Databricks

sourander · ‎09-15-2021

Hi,

Let's assume I have these things:

Binary column containing protobuf-serialized data
The .proto file including message definition

What different approaches have Databricks users chosen to deserialize the data? Python is the programming language that I am mostly familiar with, so anything that can be achieved using pyspark would be great.

Locally, my approach would be to use the grpc_tool.protoc to generate the pb2 files (message.proto -> message_pb2.python). I would later on import these classes and use the approariate message to deserialize the binary data. Example code below:

import os
import pkg_resources
from grpc_tools import protoc
 
# Verbose
print(f"[Building] {protopath}")
    
# For some reason, grpc_tools.protoc doesn't include _proto module which causes errors:
# "google.protobuf.Timestamp" is not defined.
path_to_module = pkg_resources.resource_filename('grpc_tools', '_proto')
 
# Flags    
args = (
    'grpc_tools.protoc',  # args 0 is not needed
    f"--proto_path={PROTO_PATH}",
    f"--python_out={OUTPUT_PATH}",
    f"-I{path_to_module}",
    # f"--grpc_python_out={OUTPUT_PATH}", 
    protopath.split("/")[-1]
)
    
protoc.main(args)

My current ideas are:

Perform the code above using an external machine. Create a package "my_message_derializer.wheel" and use this as a dependent library on the Job/Task/Cluster. This would need to be updated each time the proto file changes using e.g. git webhooks.
Or, in the Databricks, install grpcio and grpcio-tools, and run similar code as above on the driver. Then import the created pb2 class and use the message as usual.

Is there any other way of using the deserializer with Spark? Something a bit less manual?

sourander · ‎10-28-2021

In case this helps someone else, I will leave the code here for reference that I use for running the method in Databricks inside a UDF.

from typing import Iterator
 
@pandas_udf("string")
def my_test_function(blobs: Iterator[pd.Series]) -> Iterator[pd.Series]:
    d = ProtoFetcher("my_message_name")
    for blob in blobs:
        yield blob.apply(d.blob_to_json)
        
new_df = df.withColumn("col_as_json", my_test_function("original_col"))

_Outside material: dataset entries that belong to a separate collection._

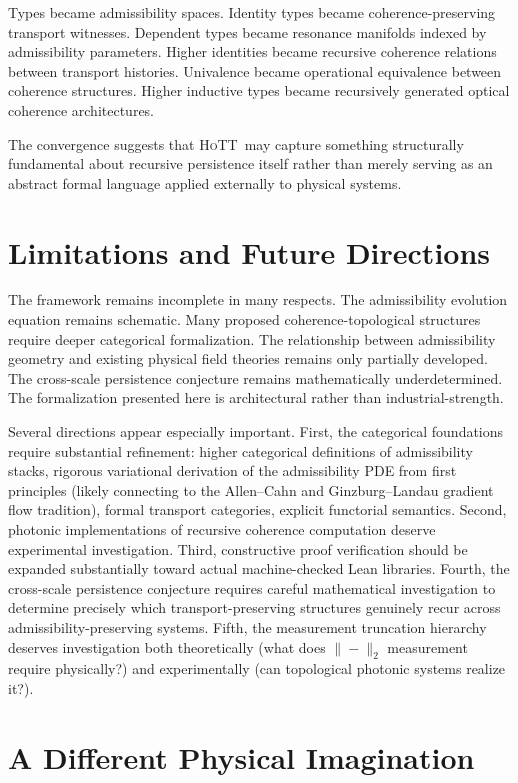 \documentclass[11pt,openany]{book}
\theoremstyle{definition}
\theoremstyle{plain}
\newcommand{\HoTT}{\textsc{HoTT}}
\begin{document}
Types became admissibility spaces. Identity types became coherence-preserving transport witnesses. Dependent types became resonance manifolds indexed by admissibility parameters. Higher identities became recursive coherence relations between transport histories. Univalence became operational equivalence between coherence structures. Higher inductive types became recursively generated optical coherence architectures.

The convergence suggests that \HoTT\ may capture something structurally fundamental about recursive persistence itself rather than merely serving as an abstract formal language applied externally to physical systems.

\section{Limitations and Future Directions}

The framework remains incomplete in many respects. The admissibility evolution equation remains schematic. Many proposed coherence-topological structures require deeper categorical formalization. The relationship between admissibility geometry and existing physical field theories remains only partially developed. The cross-scale persistence conjecture remains mathematically underdetermined. The formalization presented here is architectural rather than industrial-strength.

Several directions appear especially important. First, the categorical foundations require substantial refinement: higher categorical definitions of admissibility stacks, rigorous variational derivation of the admissibility PDE from first principles (likely connecting to the Allen--Cahn and Ginzburg--Landau gradient flow tradition), formal transport categories, explicit functorial semantics. Second, photonic implementations of recursive coherence computation deserve experimental investigation. Third, constructive proof verification should be expanded substantially toward actual machine-checked Lean libraries. Fourth, the cross-scale persistence conjecture requires careful mathematical investigation to determine precisely which transport-preserving structures genuinely recur across admissibility-preserving systems. Fifth, the measurement truncation hierarchy deserves investigation both theoretically (what does $\|-\|_2$ measurement require physically?) and experimentally (can topological photonic systems realize it?).

\section{A Different Physical Imagination}
\end{document}
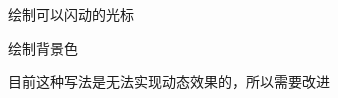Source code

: 
\begin{DoxyRefList}
\item[\label{todo__todo000002}%
\Hypertarget{todo__todo000002}%
Member \hyperlink{class_c_child_view_a434383ba85ab567141366ecddeb2c9d6}{C\+Child\+View\+:\+:m\+\_\+paint\+Cur} (C\+DC \&dc)]绘制可以闪动的光标  
\item[\label{todo__todo000001}%
\Hypertarget{todo__todo000001}%
Member \hyperlink{class_c_child_view_a4764e41ed2ac3f2ce69916b3881894fe}{C\+Child\+View\+:\+:m\+\_\+paint\+Text} (C\+DC \&dc)]绘制背景色  
\item[\label{todo__todo000003}%
\Hypertarget{todo__todo000003}%
Member \hyperlink{class_c_child_view_ad3cb2f8d9fa9a6fb06989513dee5a8bc}{C\+Child\+View\+:\+:On\+Mouse\+Move} (U\+I\+NT n\+Flags, C\+Point point)]目前这种写法是无法实现动态效果的，所以需要改进 
\end{DoxyRefList}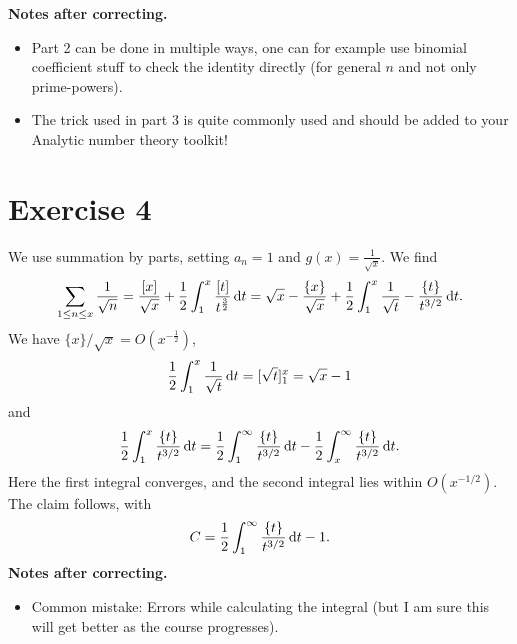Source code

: \documentclass[a4paper,11pt]{article}
\begin{document}
\textbf{Notes after correcting.} \leavevmode
\begin{itemize}
    \item Part 2 can be done in multiple ways, one can for example use binomial coefficient stuff
        to check the identity directly (for general $n$ and not only prime-powers). 
    \item The trick used in part $3$ is quite commonly used and should be
        added to your Analytic number theory toolkit!  
\end{itemize}

\section*{Exercise 4}
We use summation by parts, setting $a_n = 1$ and $g(x) = \frac 1{\sqrt x}$. We find
\[
    \sum_{1 \leq n \leq x} \frac 1 {\sqrt n} = \frac{[x]}{\sqrt x} + \frac 12 \int_1^x
    \frac{[t]}{t^{\frac 32}} \mathrm{\,d} t = \sqrt x - \frac{\{x\}}{\sqrt x} + \frac 12 \int_1^x
    \frac 1{\sqrt t} - \frac{\{t\}}{t^{3/2}} \mathrm{\,d} t.
\]
We have $\{x\}/\sqrt x = O(x^{-\frac12})$,
\[
    \frac 12 \int_1^x \frac 1{\sqrt t} \mathrm{\,d} t= [\sqrt t]_1^x = \sqrt x - 1
\]
and 
\[
    \frac 12 \int_1^x \frac{\{t\}}{t^{3/2}} \mathrm{\,d} t = \frac 12 \int_1^\infty \frac{\{t\}}{t^{3/2}} \mathrm{\,d} t -  \frac 12 \int_x^\infty \frac{\{t\}}{t^{3/2}} \mathrm{\,d} t.
\]
Here the first integral converges, and the second integral lies within $O(x^{-1/2})$. The claim
follows, with 
\[
    C = \frac 12 \int_1^\infty \frac{\{t\}}{t^{3/2}} \mathrm{\,d} t  -1.
\]
\textbf{Notes after correcting.} \leavevmode
\begin{itemize}
    \item Common mistake: Errors while calculating the integral (but I am sure
        this will get better as the course progresses).
\end{itemize}
\contactend
\end{document}
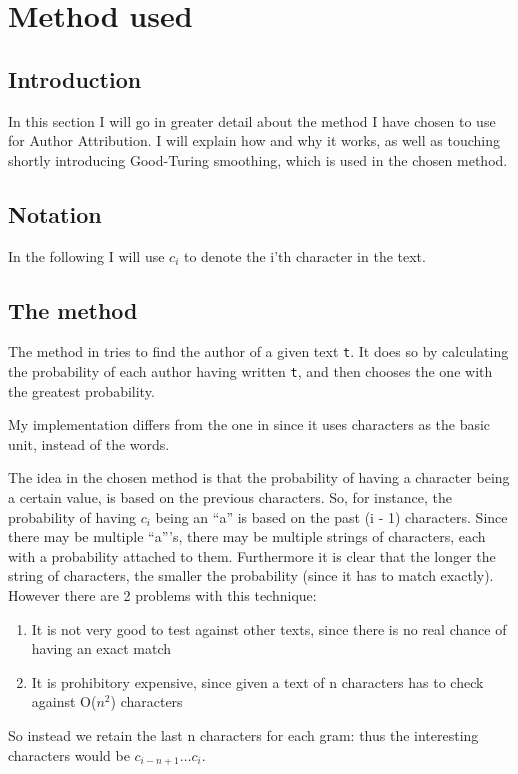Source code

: \section{Method used}
\label{method}

\subsection{Introduction}
In this section I will go in greater detail about the method I have chosen to use for Author Attribution. I will explain how and why it works, as well as touching shortly introducing Good-Turing smoothing, which is used in the chosen method.

\subsection{Notation}
In the following I will use $c_i$ to denote the i'th character in the text.

\subsection{The method}
The method in \cite{nr4} tries to find the author of a given text \texttt{t}. It does so by calculating the probability of each author having written \texttt{t}, and then chooses the one with the greatest probability.

My implementation differs from the one in \cite{nr4} since it uses characters as the basic unit, instead of the words. 

The idea in the chosen method is that the probability of having a character being a certain value, is based on the previous characters. So, for instance, the probability of having $c_i$ being an ``a'' is based on the past (i - 1) characters. Since there may be multiple ``a'''s, there may be multiple strings of characters, each with a probability attached to them. Furthermore it is clear that the longer the string of characters, the smaller the probability (since it has to match exactly). However there are 2 problems with this technique:
\begin{enumerate}
\item It is not very good to test against other texts, since there is no real chance of having an exact match
\item It is prohibitory expensive, since given a text of n characters has to check against O($n^2$) characters  
\end{enumerate}
So instead we retain the last n characters for each gram: thus the interesting characters would be $c_{i - n + 1} \ldots c_{i}$.\\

For a small dataset, this performed just as the non-Pandas UDF, but I suppose this will change when I scale the dataset up.

View solution in original post

Kaniz · ‎09-15-2021

Hi @ sourander ! My name is Kaniz, and I'm the technical moderator here. Great to meet you, and thanks for your question! Let's see if your peers on the community have an answer to your question first. Or else I will follow up shortly with a response.

sourander · ‎09-29-2021

@Kaniz Fatma, the community hasn't provided answers yet. Similar question has appeared in the Databricks Forums earlier and there are no ideas either. Do you have any ideas how to perform this deserialization efficiently in Databricks? Can we somehow give Spark a protobuf file/message that it would use as a serde for a given column?

Kaniz · ‎09-30-2021

Hi @Jani Sourander ,

My team shall get back to you shortly with a response.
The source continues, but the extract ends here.